No subject
Thu Aug 26 18:32:08 UTC 2021
Tom Holmes, N8ZM
-----Original Message-----
From: Lux, Jim <jim at luxfamily.com>
Sent: Thursday, August 26, 2021 1:37 PM
To: Discussion of precise time and frequency measurement <time-nuts at lists.febo.com>
Subject: [time-nuts] uncertainty/SNR of IQ measurements
This is sort of tangential to measuring time, really more about
measuring phase.
I'm looking for a simplified treatment of the uncertainty of I/Q
measurements. Say you've got some input signal with a given SNR and you
run it into a I/Q demodulator - you get a series of I and Q measurements
(which might, later, be turned into mag and phase).
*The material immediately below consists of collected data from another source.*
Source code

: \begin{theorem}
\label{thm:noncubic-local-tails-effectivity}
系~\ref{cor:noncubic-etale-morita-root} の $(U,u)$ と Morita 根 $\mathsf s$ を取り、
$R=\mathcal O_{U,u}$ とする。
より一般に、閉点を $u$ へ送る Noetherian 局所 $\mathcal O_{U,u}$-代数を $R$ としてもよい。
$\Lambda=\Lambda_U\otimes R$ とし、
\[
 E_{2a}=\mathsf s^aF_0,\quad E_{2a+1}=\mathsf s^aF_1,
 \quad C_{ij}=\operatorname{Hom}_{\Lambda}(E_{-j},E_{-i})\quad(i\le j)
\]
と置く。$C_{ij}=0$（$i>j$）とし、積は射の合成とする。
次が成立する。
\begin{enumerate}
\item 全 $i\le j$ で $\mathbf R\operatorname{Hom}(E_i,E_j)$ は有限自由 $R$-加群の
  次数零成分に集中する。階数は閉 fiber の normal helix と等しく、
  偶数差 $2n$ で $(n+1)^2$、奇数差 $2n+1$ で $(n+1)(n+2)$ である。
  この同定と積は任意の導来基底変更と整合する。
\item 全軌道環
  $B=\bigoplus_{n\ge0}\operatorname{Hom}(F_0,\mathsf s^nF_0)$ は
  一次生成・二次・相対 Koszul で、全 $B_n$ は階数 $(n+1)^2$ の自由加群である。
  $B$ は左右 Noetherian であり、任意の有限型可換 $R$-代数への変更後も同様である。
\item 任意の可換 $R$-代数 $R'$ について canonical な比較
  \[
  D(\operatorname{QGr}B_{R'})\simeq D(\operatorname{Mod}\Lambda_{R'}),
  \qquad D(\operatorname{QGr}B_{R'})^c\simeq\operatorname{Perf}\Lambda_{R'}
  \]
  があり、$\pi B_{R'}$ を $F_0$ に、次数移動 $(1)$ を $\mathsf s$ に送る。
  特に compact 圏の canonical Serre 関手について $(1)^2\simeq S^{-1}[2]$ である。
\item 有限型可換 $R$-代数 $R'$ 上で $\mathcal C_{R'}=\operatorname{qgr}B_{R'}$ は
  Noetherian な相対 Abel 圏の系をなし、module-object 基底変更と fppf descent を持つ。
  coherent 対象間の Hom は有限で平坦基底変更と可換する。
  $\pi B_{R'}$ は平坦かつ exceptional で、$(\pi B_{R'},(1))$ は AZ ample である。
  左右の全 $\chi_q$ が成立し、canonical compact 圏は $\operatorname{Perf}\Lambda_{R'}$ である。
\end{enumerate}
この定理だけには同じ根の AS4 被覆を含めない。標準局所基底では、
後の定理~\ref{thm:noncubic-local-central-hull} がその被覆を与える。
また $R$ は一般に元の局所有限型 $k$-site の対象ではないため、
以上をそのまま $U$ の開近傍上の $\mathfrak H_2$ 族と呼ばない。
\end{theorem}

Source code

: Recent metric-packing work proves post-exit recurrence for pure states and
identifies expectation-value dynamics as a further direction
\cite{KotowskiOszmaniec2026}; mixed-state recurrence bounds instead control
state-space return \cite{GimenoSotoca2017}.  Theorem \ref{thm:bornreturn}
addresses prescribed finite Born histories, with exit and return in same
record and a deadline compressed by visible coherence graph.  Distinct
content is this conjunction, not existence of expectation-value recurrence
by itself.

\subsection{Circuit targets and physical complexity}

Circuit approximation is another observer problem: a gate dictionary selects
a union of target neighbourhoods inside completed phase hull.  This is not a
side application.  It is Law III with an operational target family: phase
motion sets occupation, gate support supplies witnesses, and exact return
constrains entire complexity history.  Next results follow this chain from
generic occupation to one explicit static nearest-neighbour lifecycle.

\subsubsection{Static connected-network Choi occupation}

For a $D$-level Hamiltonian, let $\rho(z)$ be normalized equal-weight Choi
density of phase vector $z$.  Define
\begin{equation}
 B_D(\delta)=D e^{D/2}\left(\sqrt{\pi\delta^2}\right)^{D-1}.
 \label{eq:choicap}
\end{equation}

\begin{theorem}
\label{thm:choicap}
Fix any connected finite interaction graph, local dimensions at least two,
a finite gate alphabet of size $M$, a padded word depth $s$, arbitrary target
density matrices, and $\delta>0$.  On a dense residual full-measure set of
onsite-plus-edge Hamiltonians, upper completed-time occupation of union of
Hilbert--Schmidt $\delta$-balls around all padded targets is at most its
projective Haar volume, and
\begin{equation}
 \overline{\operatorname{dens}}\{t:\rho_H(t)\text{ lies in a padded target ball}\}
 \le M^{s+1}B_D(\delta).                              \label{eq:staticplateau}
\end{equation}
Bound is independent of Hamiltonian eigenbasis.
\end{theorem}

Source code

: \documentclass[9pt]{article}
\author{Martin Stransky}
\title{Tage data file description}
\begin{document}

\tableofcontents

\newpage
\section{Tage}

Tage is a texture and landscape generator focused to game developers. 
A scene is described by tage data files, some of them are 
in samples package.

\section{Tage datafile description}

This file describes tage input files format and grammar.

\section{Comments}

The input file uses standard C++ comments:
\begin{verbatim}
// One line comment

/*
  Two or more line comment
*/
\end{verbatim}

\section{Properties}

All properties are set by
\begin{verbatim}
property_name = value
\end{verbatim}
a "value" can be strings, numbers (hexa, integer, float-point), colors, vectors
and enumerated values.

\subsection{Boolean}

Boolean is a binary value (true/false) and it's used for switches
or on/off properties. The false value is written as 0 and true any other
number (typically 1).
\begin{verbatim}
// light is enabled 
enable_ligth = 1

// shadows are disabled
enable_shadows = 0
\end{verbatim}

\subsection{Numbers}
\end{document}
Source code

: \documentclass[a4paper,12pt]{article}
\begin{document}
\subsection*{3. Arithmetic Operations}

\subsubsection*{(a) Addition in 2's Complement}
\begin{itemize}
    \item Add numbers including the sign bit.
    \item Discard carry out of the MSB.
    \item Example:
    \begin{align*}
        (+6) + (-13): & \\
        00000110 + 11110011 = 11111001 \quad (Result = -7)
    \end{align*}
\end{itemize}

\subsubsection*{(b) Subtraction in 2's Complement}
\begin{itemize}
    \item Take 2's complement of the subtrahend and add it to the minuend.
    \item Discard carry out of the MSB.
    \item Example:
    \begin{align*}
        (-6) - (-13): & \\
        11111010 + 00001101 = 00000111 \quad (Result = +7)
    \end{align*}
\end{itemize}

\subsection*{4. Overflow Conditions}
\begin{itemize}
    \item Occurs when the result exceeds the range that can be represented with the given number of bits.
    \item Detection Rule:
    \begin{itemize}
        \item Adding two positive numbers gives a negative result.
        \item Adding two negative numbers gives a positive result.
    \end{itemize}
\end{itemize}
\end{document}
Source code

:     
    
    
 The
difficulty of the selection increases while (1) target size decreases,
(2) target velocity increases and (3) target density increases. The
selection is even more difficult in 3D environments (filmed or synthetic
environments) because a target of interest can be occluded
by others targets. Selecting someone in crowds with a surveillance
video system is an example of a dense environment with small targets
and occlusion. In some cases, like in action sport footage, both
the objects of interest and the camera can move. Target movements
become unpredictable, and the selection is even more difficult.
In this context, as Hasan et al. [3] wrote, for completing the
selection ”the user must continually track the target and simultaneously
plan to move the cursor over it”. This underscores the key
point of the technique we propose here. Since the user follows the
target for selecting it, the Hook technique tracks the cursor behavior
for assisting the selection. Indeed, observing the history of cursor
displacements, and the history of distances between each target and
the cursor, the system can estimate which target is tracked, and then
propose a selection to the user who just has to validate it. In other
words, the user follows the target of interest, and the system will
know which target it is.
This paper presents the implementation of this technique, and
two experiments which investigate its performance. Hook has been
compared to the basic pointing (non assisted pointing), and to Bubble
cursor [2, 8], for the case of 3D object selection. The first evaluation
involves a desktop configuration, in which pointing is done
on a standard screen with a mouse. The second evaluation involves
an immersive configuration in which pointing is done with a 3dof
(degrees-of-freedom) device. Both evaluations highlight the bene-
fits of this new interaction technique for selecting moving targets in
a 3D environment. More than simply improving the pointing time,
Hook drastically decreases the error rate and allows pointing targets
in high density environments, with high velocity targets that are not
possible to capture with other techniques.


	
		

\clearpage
If the phase of the input happens to be 45 degrees relative to the LO
(and at the same frequency), then you get equal I and Q values, with
(presumably) equal SNRs.
But if the phase is 0 degrees, is the SNR of the I term the same as the
input (or perhaps, even, better), but what's the SNR of the Q term (or
alternately, the sd or variance) - Does the noise power in the input
divide evenly between the branches? Is the contribution of the noise
from the LO equally divided? So the I is "input + noise/2" and Q is
"zero + noise/2"
If one looks at it as an ideal multiplier, you're multiplying some "cos
(omega t) + input noise" times "cos (omega t) + LO noise" - so the noise
in the output is input noise * LO + LO noise *input and a noise * noise
term.
I'm looking for a sort of not super quantitative and analytical
treatment that I can point folks to.